Only the lines containing the string "authentication" are needed; copy all of them from the listing.

Study material:
=== Begin Enclosure ===

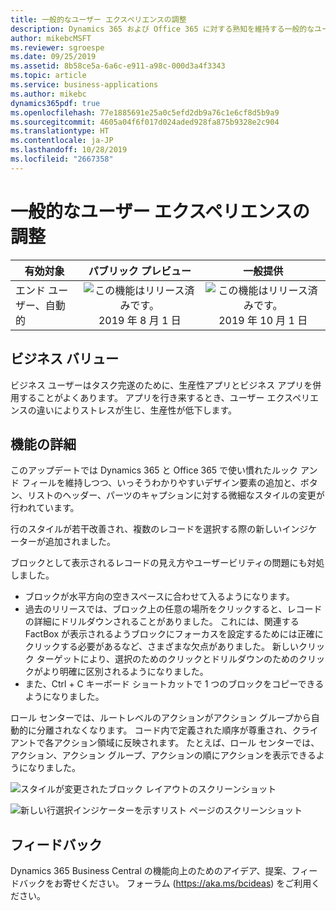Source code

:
 ```yaml
---
title: 一般的なユーザー エクスペリエンスの調整
description: Dynamics 365 および Office 365 に対する熟知を維持する一般的なユーザー エクスペリエンスの調整。
author: mikebcMSFT
ms.reviewer: sgroespe
ms.date: 09/25/2019
ms.assetid: 8b58ce5a-6a6c-e911-a98c-000d3a4f3343
ms.topic: article
ms.service: business-applications
ms.author: mikebc
dynamics365pdf: true
ms.openlocfilehash: 77e1885691e25a0c5efd2db9a76c1e6cf8d5b9a9
ms.sourcegitcommit: 4605a04f6f017d024aded928fa875b9328e2c904
ms.translationtype: HT
ms.contentlocale: ja-JP
ms.lasthandoff: 10/28/2019
ms.locfileid: "2667358"
---
```

# <a name="general-user-experience-adjustments"></a>一般的なユーザー エクスペリエンスの調整


| 有効対象    |  パブリック プレビュー | 一般提供 | 
| ---------- | :----------: |:----------: |
|エンド ユーザー、自動的|![この機能はリリース済みです。](/dynamics365-release-plan/media/green-checkmark.png "この機能はリリース済みです。") 2019 年 8 月 1 日| ![この機能はリリース済みです。](/dynamics365-release-plan/media/green-checkmark.png "この機能はリリース済みです。") 2019 年 10 月 1 日|


## <a name="business-value"></a>ビジネス バリュー
<!-- bv start -->
ビジネス ユーザーはタスク完遂のために、生産性アプリとビジネス アプリを併用することがよくあります。 アプリを行き来するとき、ユーザー エクスペリエンスの違いによりストレスが生じ、生産性が低下します。
<!-- bv end -->



## <a name="feature-details"></a>機能の詳細
<!--feature detail start -->
このアップデートでは Dynamics 365 と Office 365 で使い慣れたルック アンド フィールを維持しつつ、いっそうわかりやすいデザイン要素の追加と、ボタン、リストのヘッダー、パーツのキャプションに対する微細なスタイルの変更が行われています。

行のスタイルが若干改善され、複数のレコードを選択する際の新しいインジケーターが追加されました。

ブロックとして表示されるレコードの見え方やユーザービリティの問題にも対処しました。

 - ブロックが水平方向の空きスペースに合わせて入るようになります。
 - 過去のリリースでは、ブロック上の任意の場所をクリックすると、レコードの詳細にドリルダウンされることがありました。 これには、関連する FactBox が表示されるようブロックにフォーカスを設定するためには正確にクリックする必要があるなど、さまざまな欠点がありました。 新しいクリック ターゲットにより、選択のためのクリックとドリルダウンのためのクリックがより明確に区別されるようになりました。 
 - また、Ctrl + C キーボード ショートカットで 1 つのブロックをコピーできるようになりました。

ロール センターでは、ルートレベルのアクションがアクション グループから自動的に分離されなくなります。 コード内で定義された順序が尊重され、クライアントで各アクション領域に反映されます。 たとえば、ロール センターでは、アクション、アクション グループ、アクションの順にアクションを表示できるようになりました。


![スタイルが変更されたブロック レイアウトのスクリーンショット](media/bricks-3000x2000.png "スタイルが変更されたブロック レイアウトのスクリーンショット")


![新しい行選択インジケーターを示すリスト ページのスクリーンショット](media/rows-3000x2000.png "新しい行選択インジケーターを示すリスト ページのスクリーンショット")
<!--feature detail end -->






## <a name="tell-us-what-you-think"></a>フィードバック
Dynamics 365 Business Central の機能向上のためのアイデア、提案、フィードバックをお寄せください。 フォーラム (https://aka.ms/bcideas) をご利用ください。



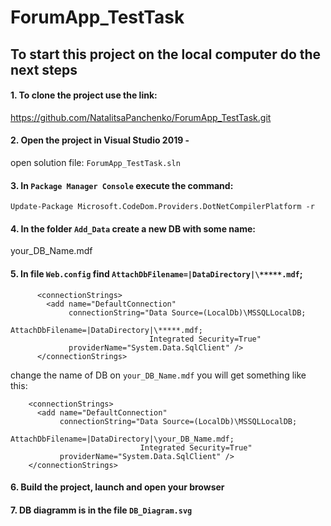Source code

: # ForumApp_TestTask

## To start this project on the local computer do the next steps

#### 1. To clone the project use the link: 
https://github.com/NatalitsaPanchenko/ForumApp_TestTask.git

#### 2. Open the project in Visual Studio 2019 -
open solution file: `ForumApp_TestTask.sln`

#### 3. In `Package Manager Console` execute the command:
```
Update-Package Microsoft.CodeDom.Providers.DotNetCompilerPlatform -r
```

#### 4. In the folder `Add_Data` create a new DB with some name:
your_DB_Name.mdf

#### 5. In file `Web.config` find  `AttachDbFilename=|DataDirectory|\*****.mdf`;
```
      <connectionStrings>
        <add name="DefaultConnection" 
             connectionString="Data Source=(LocalDb)\MSSQLLocalDB;
                               AttachDbFilename=|DataDirectory|\*****.mdf;
                               Integrated Security=True" 
             providerName="System.Data.SqlClient" />
      </connectionStrings>
```
  change the name of DB on
`your_DB_Name.mdf`
you will get something like this:
```
    <connectionStrings>
      <add name="DefaultConnection" 
           connectionString="Data Source=(LocalDb)\MSSQLLocalDB;
                             AttachDbFilename=|DataDirectory|\your_DB_Name.mdf;
                             Integrated Security=True" 
           providerName="System.Data.SqlClient" />
    </connectionStrings> 
```

#### 6. Build the project, launch and open your browser  

#### 7. DB diagramm is in the file `DB_Diagram.svg`

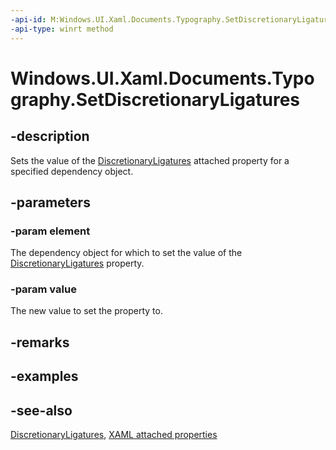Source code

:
 ```yaml
---
-api-id: M:Windows.UI.Xaml.Documents.Typography.SetDiscretionaryLigatures(Windows.UI.Xaml.DependencyObject,System.Boolean)
-api-type: winrt method
---
```


<!-- Method syntax
public void SetDiscretionaryLigatures(Windows.UI.Xaml.DependencyObject element, System.Boolean value)
-->

# Windows.UI.Xaml.Documents.Typography.SetDiscretionaryLigatures

## -description
Sets the value of the [DiscretionaryLigatures](typography_discretionaryligatures.md) attached property for a specified dependency object.



## -parameters
### -param element
The dependency object for which to set the value of the [DiscretionaryLigatures](typography_discretionaryligatures.md) property.

### -param value
The new value to set the property to.

## -remarks

## -examples

## -see-also

[DiscretionaryLigatures](typography_discretionaryligatures.md), [XAML attached properties](/windows/uwp/xaml-platform/attached-properties-overview)
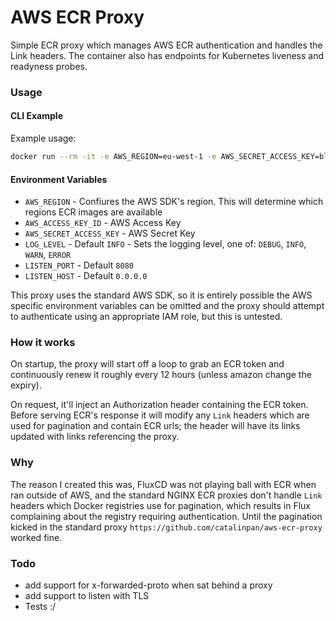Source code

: # AWS ECR Proxy

Simple ECR proxy which manages AWS ECR authentication and handles the Link headers. 
The container also has endpoints for Kubernetes liveness and readyness probes.

### Usage

#### CLI Example

Example usage:
```bash
docker run --rm -it -e AWS_REGION=eu-west-1 -e AWS_SECRET_ACCESS_KEY=blah -e AWS_ACCESS_KEY_ID=blah --name registry -p 8080:8080 terrycain/aws_ecr_proxy:latest
```

#### Environment Variables

* `AWS_REGION` - Confiures the AWS SDK's region. This will determine which regions ECR images are available
* `AWS_ACCESS_KEY_ID` - AWS Access Key
* `AWS_SECRET_ACCESS_KEY` - AWS Secret Key
* `LOG_LEVEL` - Default `INFO` - Sets the logging level, one of: `DEBUG`, `INFO`, `WARN`, `ERROR`
* `LISTEN_PORT` - Default `8080`
* `LISTEN_HOST` - Default `0.0.0.0`

This proxy uses the standard AWS SDK, so it is entirely possible the AWS specific environment variables 
can be omitted and the proxy should attempt to authenticate using an appropriate IAM role, but this is untested.


### How it works

On startup, the proxy will start off a loop to grab an ECR token and continuously renew it roughly every 12 hours (unless amazon change the expiry).

On request, it'll inject an Authorization header containing the ECR token. Before serving ECR's response it will
modify any `Link` headers which are used for pagination and contain ECR urls; the header will have its links updated with links referencing the proxy.

### Why

The reason I created this was, FluxCD was not playing ball with ECR when ran outside of AWS, and the standard NGINX ECR proxies don't handle `Link` headers which Docker 
registries use for pagination, which results in Flux complaining about the registry requiring authentication. Until the pagination kicked in the standard proxy `https://github.com/catalinpan/aws-ecr-proxy` worked fine.

### Todo

* add support for x-forwarded-proto when sat behind a proxy
* add support to listen with TLS
* Tests :/
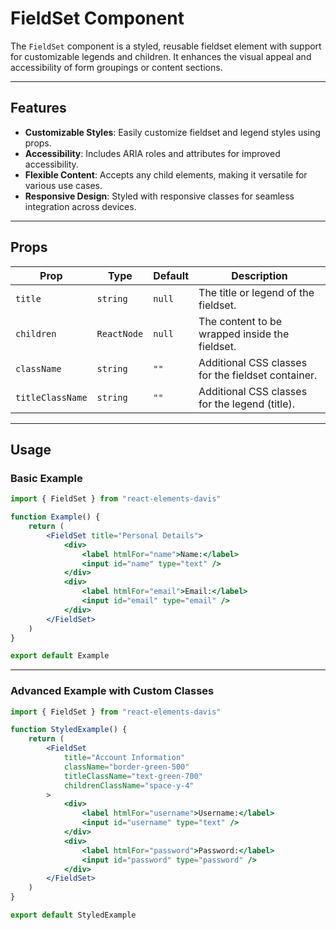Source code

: # FieldSet Component

The `FieldSet` component is a styled, reusable fieldset element with support for customizable legends and children. It enhances the visual appeal and accessibility of form groupings or content sections.

---

## Features

-   **Customizable Styles**: Easily customize fieldset and legend styles using props.
-   **Accessibility**: Includes ARIA roles and attributes for improved accessibility.
-   **Flexible Content**: Accepts any child elements, making it versatile for various use cases.
-   **Responsive Design**: Styled with responsive classes for seamless integration across devices.

---

## Props

| Prop             | Type        | Default | Description                                        |
| ---------------- | ----------- | ------- | -------------------------------------------------- |
| `title`          | `string`    | `null`  | The title or legend of the fieldset.               |
| `children`       | `ReactNode` | `null`  | The content to be wrapped inside the fieldset.     |
| `className`      | `string`    | `""`    | Additional CSS classes for the fieldset container. |
| `titleClassName` | `string`    | `""`    | Additional CSS classes for the legend (title).     |

---

## Usage

### Basic Example

```jsx
import { FieldSet } from "react-elements-davis"

function Example() {
    return (
        <FieldSet title="Personal Details">
            <div>
                <label htmlFor="name">Name:</label>
                <input id="name" type="text" />
            </div>
            <div>
                <label htmlFor="email">Email:</label>
                <input id="email" type="email" />
            </div>
        </FieldSet>
    )
}

export default Example
```

---

### Advanced Example with Custom Classes

```jsx
import { FieldSet } from "react-elements-davis"

function StyledExample() {
    return (
        <FieldSet
            title="Account Information"
            className="border-green-500"
            titleClassName="text-green-700"
            childrenClassName="space-y-4"
        >
            <div>
                <label htmlFor="username">Username:</label>
                <input id="username" type="text" />
            </div>
            <div>
                <label htmlFor="password">Password:</label>
                <input id="password" type="password" />
            </div>
        </FieldSet>
    )
}

export default StyledExample
```
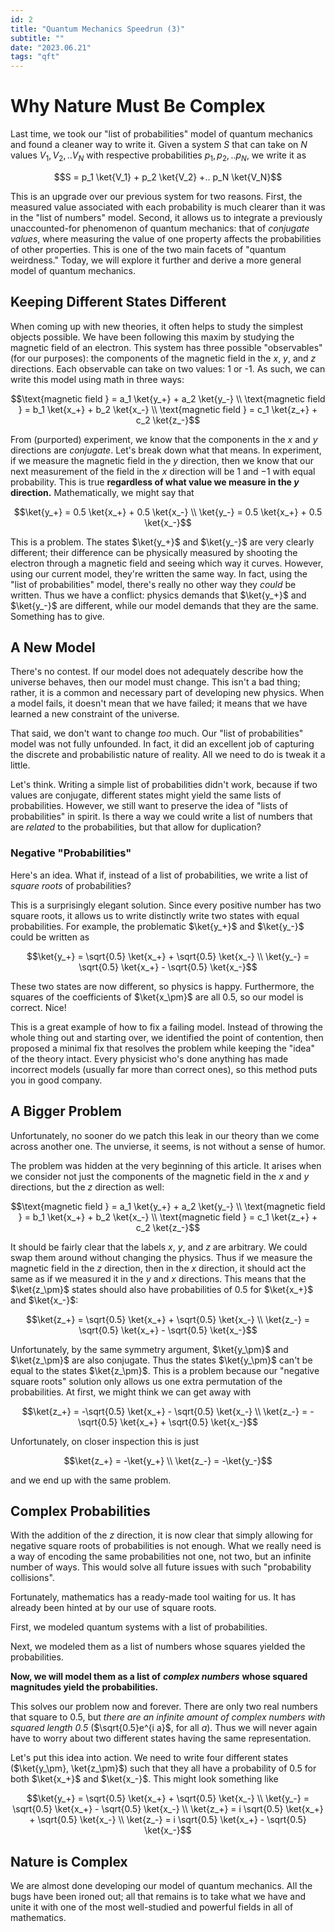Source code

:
 ```yaml
---
id: 2
title: "Quantum Mechanics Speedrun (3)"
subtitle: ""
date: "2023.06.21"
tags: "qft"
---
```


# Why Nature Must Be Complex

Last time, we took our "list of probabilities" model of quantum mechanics and found a cleaner way to write it. Given a system $`S`$ that can take on $`N`$ values $`V_1, V_2,.. V_N`$ with respective probabilities $`p_1, p_2,.. p_N`$, we write it as

```math
S = p_1 \ket{V_1} + p_2 \ket{V_2} +.. p_N \ket{V_N}
```

This is an upgrade over our previous system for two reasons. First, the measured value associated with each probability is much clearer than it was in the "list of numbers" model. Second, it allows us to integrate a previously unaccounted-for phenomenon of quantum mechanics: that of *conjugate values*, where measuring the value of one property affects the probabilities of other properties. This is one of the two main facets of "quantum weirdness." Today, we will explore it further and derive a more general model of quantum mechanics.

## Keeping Different States Different

When coming up with new theories, it often helps to study the simplest objects possible. We have been following this maxim by studying the magnetic field of an electron. This system has three possible "observables" (for our purposes): the components of the magnetic field in the $`x`$, $`y`$, and $`z`$ directions. Each observable can take on two values: 1 or -1. As such, we can write this model using math in three ways:

```math
\text{magnetic field } = a_1 \ket{y_+} + a_2 \ket{y_-} \\
\text{magnetic field } = b_1 \ket{x_+} + b_2 \ket{x_-} \\
\text{magnetic field } = c_1 \ket{z_+} + c_2 \ket{z_-}
```

From (purported) experiment, we know that the components in the $`x`$ and $`y`$ directions are *conjugate*. Let's break down what that means. In experiment, if we measure the magnetic field in the $`y`$ direction, then we know that our next measurement of the field in the $`x`$ direction will be $`1`$ and $`-1`$ with equal probability. This is true **regardless of what value we measure in the $`y`$ direction.** Mathematically, we might say that

```math
\ket{y_+} = 0.5 \ket{x_+} + 0.5 \ket{x_-} \\
\ket{y_-} = 0.5 \ket{x_+} + 0.5 \ket{x_-}
```

This is a problem. The states $`\ket{y_+}`$ and $`\ket{y_-}`$ are very clearly different; their difference can be physically measured by shooting the electron through a magnetic field and seeing which way it curves. However, using our current model, they're written the same way. In fact, using the "list of probabilities" model, there's really no other way they *could* be written. Thus we have a conflict: physics demands that $`\ket{y_+}`$ and $`\ket{y_-}`$ are different, while our model demands that they are the same. Something has to give.

## A New Model

There's no contest. If our model does not adequately describe how the universe behaves, then our model must change. This isn't a bad thing; rather, it is a common and necessary part of developing new physics. When a model fails, it doesn't mean that we have failed; it means that we have learned a new constraint of the universe.

That said, we don't want to change *too* much. Our "list of probabilities" model was not fully unfounded. In fact, it did an excellent job of capturing the discrete and probabilistic nature of reality. All we need to do is tweak it a little.

Let's think. Writing a simple list of probabilities didn't work, because if two values are conjugate, different states might yield the same lists of probabilities. However, we still want to preserve the idea of "lists of probabilities" in spirit. Is there a way we could write a list of numbers that are *related* to the probabilities, but that allow for duplication?

### Negative "Probabilities"

Here's an idea. What if, instead of a list of probabilities, we write a list of *square roots* of probabilities?

This is a surprisingly elegant solution. Since every positive number has two square roots, it allows us to write distinctly write two states with equal probabilities. For example, the problematic $`\ket{y_+}`$ and $`\ket{y_-}`$ could be written as

```math
\ket{y_+} = \sqrt{0.5} \ket{x_+} + \sqrt{0.5} \ket{x_-} \\
\ket{y_-} = \sqrt{0.5} \ket{x_+} - \sqrt{0.5} \ket{x_-}
```

These two states are now different, so physics is happy. Furthermore, the squares of the coefficients of $`\ket{x_\pm}`$ are all $`0.5`$, so our model is correct. Nice!

This is a great example of how to fix a failing model. Instead of throwing the whole thing out and starting over, we identified the point of contention, then proposed a minimal fix that resolves the problem while keeping the "idea" of the theory intact. Every physicist who's done anything has made incorrect models (usually far more than correct ones), so this method puts you in good company.

## A Bigger Problem

Unfortunately, no sooner do we patch this leak in our theory than we come across another one. The unvierse, it seems, is not without a sense of humor.

The problem was hidden at the very beginning of this article. It arises when we consider not just the components of the magnetic field in the $`x`$ and $`y`$ directions, but the $`z`$ direction as well:

```math
\text{magnetic field } = a_1 \ket{y_+} + a_2 \ket{y_-} \\
\text{magnetic field } = b_1 \ket{x_+} + b_2 \ket{x_-} \\
\text{magnetic field } = c_1 \ket{z_+} + c_2 \ket{z_-}
```

It should be fairly clear that the labels $`x`$, $`y`$, and $`z`$ are arbitrary. We could swap them around without changing the physics. Thus if we measure the magnetic field in the $`z`$ direction, then in the $`x`$ direction, it should act the same as if we measured it in the $`y`$ and $`x`$ directions. This means that the $`\ket{z_\pm}`$ states should also have probabilities of $`0.5`$ for $`\ket{x_+}`$ and $`\ket{x_-}`$:

```math
\ket{z_+} = \sqrt{0.5} \ket{x_+} + \sqrt{0.5} \ket{x_-} \\
\ket{z_-} = \sqrt{0.5} \ket{x_+} - \sqrt{0.5} \ket{x_-}
```

Unfortunately, by the same symmetry argument, $`\ket{y_\pm}`$ and $`\ket{z_\pm}`$ are also conjugate. Thus the states $`\ket{y_\pm}`$ can't be equal to the states $`\ket{z_\pm}`$. This is a problem because our "negative square roots" solution only allows us one extra permutation of the probabilities. At first, we might think we can get away with

```math
\ket{z_+} = -\sqrt{0.5} \ket{x_+} - \sqrt{0.5} \ket{x_-} \\
\ket{z_-} = -\sqrt{0.5} \ket{x_+} + \sqrt{0.5} \ket{x_-}
```

Unfortunately, on closer inspection this is just

```math
\ket{z_+} = -\ket{y_+} \\
\ket{z_-} = -\ket{y_-}
```

and we end up with the same problem.

## Complex Probabilities

With the addition of the $`z`$ direction, it is now clear that simply allowing for negative square roots of probabilities is not enough. What we really need is a way of encoding the same probabilities not one, not two, but an infinite number of ways. This would solve all future issues with such "probability collisions".

Fortunately, mathematics has a ready-made tool waiting for us. It has already been hinted at by our use of square roots.

First, we modeled quantum systems with a list of probabilities.

Next, we modeled them as a list of numbers whose squares yielded the probabilities.

**Now, we will model them as a list of** ***complex numbers*** **whose squared magnitudes yield the probabilities.**

This solves our problem now and forever. There are only two real numbers that square to 0.5, but *there are an infinite amount of complex numbers with squared length 0.5* ($`\sqrt{0.5}e^{i a}`$, for all $`a`$). Thus we will never again have to worry about two different states having the same representation.

Let's put this idea into action. We need to write four different states ($`\ket{y_\pm}, \ket{z_\pm}`$) such that they all have a probability of $`0.5`$ for both $`\ket{x_+}`$ and $`\ket{x_-}`$. This might look something like

```math
\ket{y_+} = \sqrt{0.5} \ket{x_+} + \sqrt{0.5} \ket{x_-} \\
\ket{y_-} = \sqrt{0.5} \ket{x_+} - \sqrt{0.5} \ket{x_-} \\
\ket{z_+} = i \sqrt{0.5} \ket{x_+} + \sqrt{0.5} \ket{x_-} \\
\ket{z_-} = i \sqrt{0.5} \ket{x_+} - \sqrt{0.5} \ket{x_-}
```

## Nature is Complex

We are almost done developing our model of quantum mechanics. All the bugs have been ironed out; all that remains is to take what we have and unite it with one of the most well-studied and powerful fields in all of mathematics.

=== End Enclosure ===

Result for this task:
Simple ECR proxy which manages AWS ECR authentication and handles the Link headers. 
registries use for pagination, which results in Flux complaining about the registry requiring authentication. Until the pagination kicked in the standard proxy `https://github.com/catalinpan/aws-ecr-proxy` worked fine.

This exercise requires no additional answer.